Get those pesky ducks in a row
Before every looking at the first home, there are a few things a person should have in order. Buying a home is a huge financial undertaking. It makes sense that a person would need to have their finances in order to qualify for a home loan.
Try meeting with a mortgage officer, who can dig up more information. If there are any discrepancies on a person’s credit report, this is the time to address those charges.
Pay down outstanding debts
After new homebuyers are through investigating their credit history, it is time to get to work paying down those outstanding debts. A clean credit history makes for a much easier home buying process and better interest rates on mortgage loans.
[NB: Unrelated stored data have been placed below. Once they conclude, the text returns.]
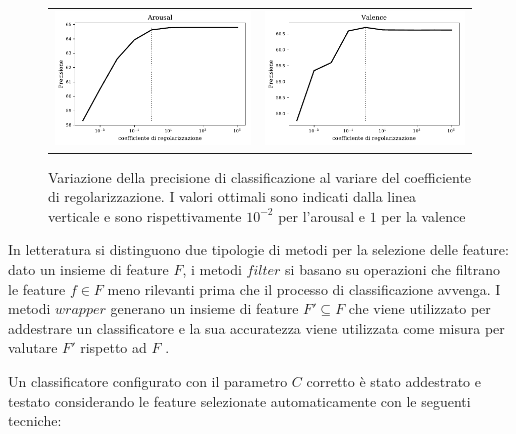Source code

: \begin{figure}
\begin{tabular}{cc}
 \includegraphics[width=.45\textwidth]{img/reg_coef_aro.pdf} & \includegraphics[width=.45\textwidth]{img/reg_coef_val.pdf}
\end{tabular}
\caption{Variazione della precisione di classificazione al variare del coefficiente di regolarizzazione. I valori ottimali sono indicati dalla linea verticale e sono rispettivamente $10^{-2}$ per l'arousal e $1$ per la valence}
\label{img:regolarization_test}
\end{figure}

In letteratura si distinguono due tipologie di metodi per la selezione delle feature: dato un insieme di feature $F$, i metodi $filter$ si basano su operazioni che filtrano le feature $f \in F$ meno rilevanti prima che il processo di classificazione avvenga. I metodi $wrapper$ generano un insieme di feature $F' \subseteq F$ che viene utilizzato per addestrare un classificatore e la sua accuratezza viene utilizzata come misura per valutare $F'$ rispetto ad $F$ \cite{langley1994selection}.

Un classificatore configurato con il parametro $C$ corretto è stato addestrato e testato considerando le feature selezionate automaticamente con le seguenti tecniche:

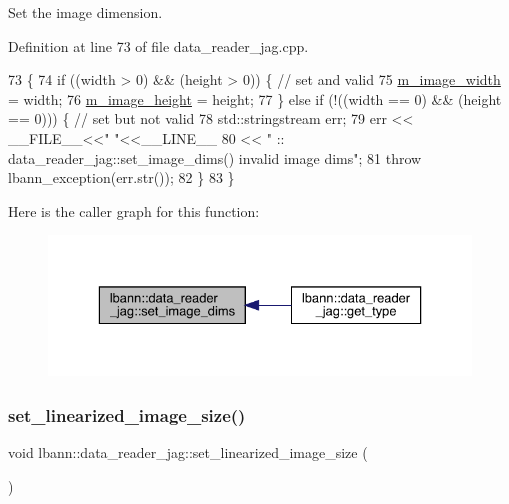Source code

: Set the image dimension. 



Definition at line 73 of file data\+\_\+reader\+\_\+jag.\+cpp.


\begin{DoxyCode}
73                                                                       \{
74   \textcolor{keywordflow}{if} ((width > 0) && (height > 0)) \{ \textcolor{comment}{// set and valid}
75     \hyperlink{classlbann_1_1data__reader__jag_a193a91f2aab9f6373a7b376ff183cd0e}{m\_image\_width} = width;
76     \hyperlink{classlbann_1_1data__reader__jag_a6178d5dffd5e9bf7cf5703613cf9bd2e}{m\_image\_height} = height;
77   \} \textcolor{keywordflow}{else} \textcolor{keywordflow}{if} (!((width == 0) && (height == 0))) \{ \textcolor{comment}{// set but not valid}
78     std::stringstream err;
79     err << \_\_FILE\_\_<<\textcolor{stringliteral}{" "}<<\_\_LINE\_\_
80         << \textcolor{stringliteral}{" :: data\_reader\_jag::set\_image\_dims() invalid image dims"};
81     \textcolor{keywordflow}{throw} lbann\_exception(err.str());
82   \}
83 \}
\end{DoxyCode}
Here is the caller graph for this function\+:\nopagebreak
\begin{figure}[H]
\begin{center}
\leavevmode
\includegraphics[width=329pt]{classlbann_1_1data__reader__jag_a7b76ea4a64b8072728eb1b41d5a62f47_icgraph}
\end{center}
\end{figure}
\mbox{\label{classlbann_1_1data__reader__jag_af1e7add9e8bdcf97fe81bfc27b618387}} 
\subsubsection{\texorpdfstring{set\+\_\+linearized\+\_\+image\+\_\+size()}{set\_linearized\_image\_size()}}
{\footnotesize\ttfamily void lbann\+::data\+\_\+reader\+\_\+jag\+::set\+\_\+linearized\+\_\+image\+\_\+size (\begin{DoxyParamCaption}{ }\end{DoxyParamCaption})\hspace{0.3cm}{\ttfamily [protected]}}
Gather knowledge concerning the different types of mortgage loans
Now is the time to do a little independent research. Before ever walking into a lender’s office, people should understand the many different options available to them when it comes to mortgage loans.
Walking into a lender’s office with no prior knowledge of what lies ahead is careless and sloppy. Do the homework. Here is a brief breakdown of a few of the most common lending options.
Conventional Loans – Fixed-rate loans that are not backed by a government guarantee. They are the most difficult to qualify for as they require a certain down payment, credit score, and income bracket.
FHA Loans – Federal Housing Administration loans are a supplement of the U.S. Department of Housing and Urban Development. FHA loans have lower down payments, and it is easier to meet the qualifications required. For some, they allow down payments as low as 3.5 percent.
VA Loans – The U.S. Department of Veterans Affairs guarantees the VA Loans. They do not actually do the lending themselves, but they guarantee mortgages made by qualified lenders. VA loan recipients typically get more favorable terms during the lending process.
Meet with several mortgage brokers or lenders
Once a person feels that they are armed with the proper knowledge, it is time to begin the hunt… for a mortgage broker or lender. Meet with several mortgage brokers or lenders to get a good feel for just what works best for a personalized budget.
From there, the process of finding a home and closing the sale begins. Happy hunting!